Key Experimental Results¶
Main Results¶
The paper is mainly theoretical; experiments are limited to small-scale simulations on "parity/countdown" to verify predicted sample complexity ratios.
| Task | \(d\) | Direct RL Convergence Steps | Curriculum RL Convergence Steps | Acceleration Ratio |
|---|---|---|---|---|
| Sparse Parity | 8 | \(\sim d^L\) scale, >\(10^5\) | \(\sim L\cdot d^{p_\max}\), about \(10^3\) | \(\sim 50\times\) |
| Countdown-24 | 4 nums | Direct training barely converges | Curriculum version converges stably | Qualitative change |
Ablation Study¶
| Configuration | Key Metric | Description |
|---|---|---|
| Full hint-decreasing curriculum | Polynomial samples suffice to learn \(\pi^\star\) | Matches Thm 2 prediction |
| Remove intermediate stages (jump directly to target) | Sample complexity explodes | Confirms necessity in Cor. 1 |
| Overfine stages (\(L\) stages split into \(2L\)) | Diminishing but stable gain | Matches linear \(L\) factor in \(L\cdot(C^\star)^{p_\max}\) |
Key Findings¶
- Acceleration ratio depends strongly on "difficulty ratio \(C^\star\)" rather than number of stages \(L\): excessive \(L\) amplifies the linear factor, so there is an optimal number of stages.
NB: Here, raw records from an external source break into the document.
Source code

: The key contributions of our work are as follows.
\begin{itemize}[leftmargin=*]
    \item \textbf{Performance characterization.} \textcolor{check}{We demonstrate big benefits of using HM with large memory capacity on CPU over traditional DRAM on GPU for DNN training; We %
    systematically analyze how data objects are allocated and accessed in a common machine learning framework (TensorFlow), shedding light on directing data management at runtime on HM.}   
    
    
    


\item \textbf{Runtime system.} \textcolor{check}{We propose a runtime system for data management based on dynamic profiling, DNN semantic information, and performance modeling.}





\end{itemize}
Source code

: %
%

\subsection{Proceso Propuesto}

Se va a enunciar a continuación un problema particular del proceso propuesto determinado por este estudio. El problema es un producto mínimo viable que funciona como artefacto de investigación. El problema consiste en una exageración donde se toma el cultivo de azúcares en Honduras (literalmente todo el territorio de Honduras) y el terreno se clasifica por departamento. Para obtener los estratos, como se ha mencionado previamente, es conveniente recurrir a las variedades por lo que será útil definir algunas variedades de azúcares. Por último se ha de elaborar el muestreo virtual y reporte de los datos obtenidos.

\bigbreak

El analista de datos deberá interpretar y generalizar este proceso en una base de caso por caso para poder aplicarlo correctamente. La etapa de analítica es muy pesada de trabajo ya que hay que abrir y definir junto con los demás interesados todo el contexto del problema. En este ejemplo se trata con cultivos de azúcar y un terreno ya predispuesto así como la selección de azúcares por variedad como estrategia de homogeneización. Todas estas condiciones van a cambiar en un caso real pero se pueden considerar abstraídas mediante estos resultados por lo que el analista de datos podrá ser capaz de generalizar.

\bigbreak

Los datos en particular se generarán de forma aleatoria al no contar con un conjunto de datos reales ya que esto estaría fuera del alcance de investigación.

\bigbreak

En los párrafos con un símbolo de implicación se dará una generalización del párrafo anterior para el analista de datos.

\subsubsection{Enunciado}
- The "uniform child node" assumption of PART is critical: if the base model is highly non-uniform on some child nodes, the \(K\)-th root relation fails and acceleration is bottlenecked.
- Outcome-only reward indeed leads to hacking in parity (wrong index but correct final bit); prefix curriculum alleviates this by pushing reward signals to intermediate EOS.
- Curriculum acceleration applies equally to test-time scaling (best-of-\(N\) verifier query) and RL fine-tune; their complexity orders are fully parallel under the Cor. 1 framework.
- On countdown tasks with controllable child branching factor and arithmetic \(\Phi_\ell\), theoretical polynomial sample predictions match simulated convergence steps best.
Highlights & Insights¶
- Introduces the "coverage coefficient" from offline RL theory into CoT post-training, unifying difficulty, sample count, and reasoning depth under a single metric—this is the paper's most important conceptual contribution.
- The "\(L/p\)-th root condition" is a rare actionable design guideline: it tells engineers "the success rate gap between adjacent stages should not exceed the \(L/p\)-th root of the target task's success rate," directly guiding curriculum partitioning.
- Places RL fine-tune and test-time scaling in a unified oracle-query framework, providing the first symmetric proof that "training sample savings = inference verifier query savings."
- The 2S-ART abstraction covers parity, Countdown, Markov-chain, induction-head, causal graph reasoning, etc., previously analyzed separately; the abstraction itself is a valuable output.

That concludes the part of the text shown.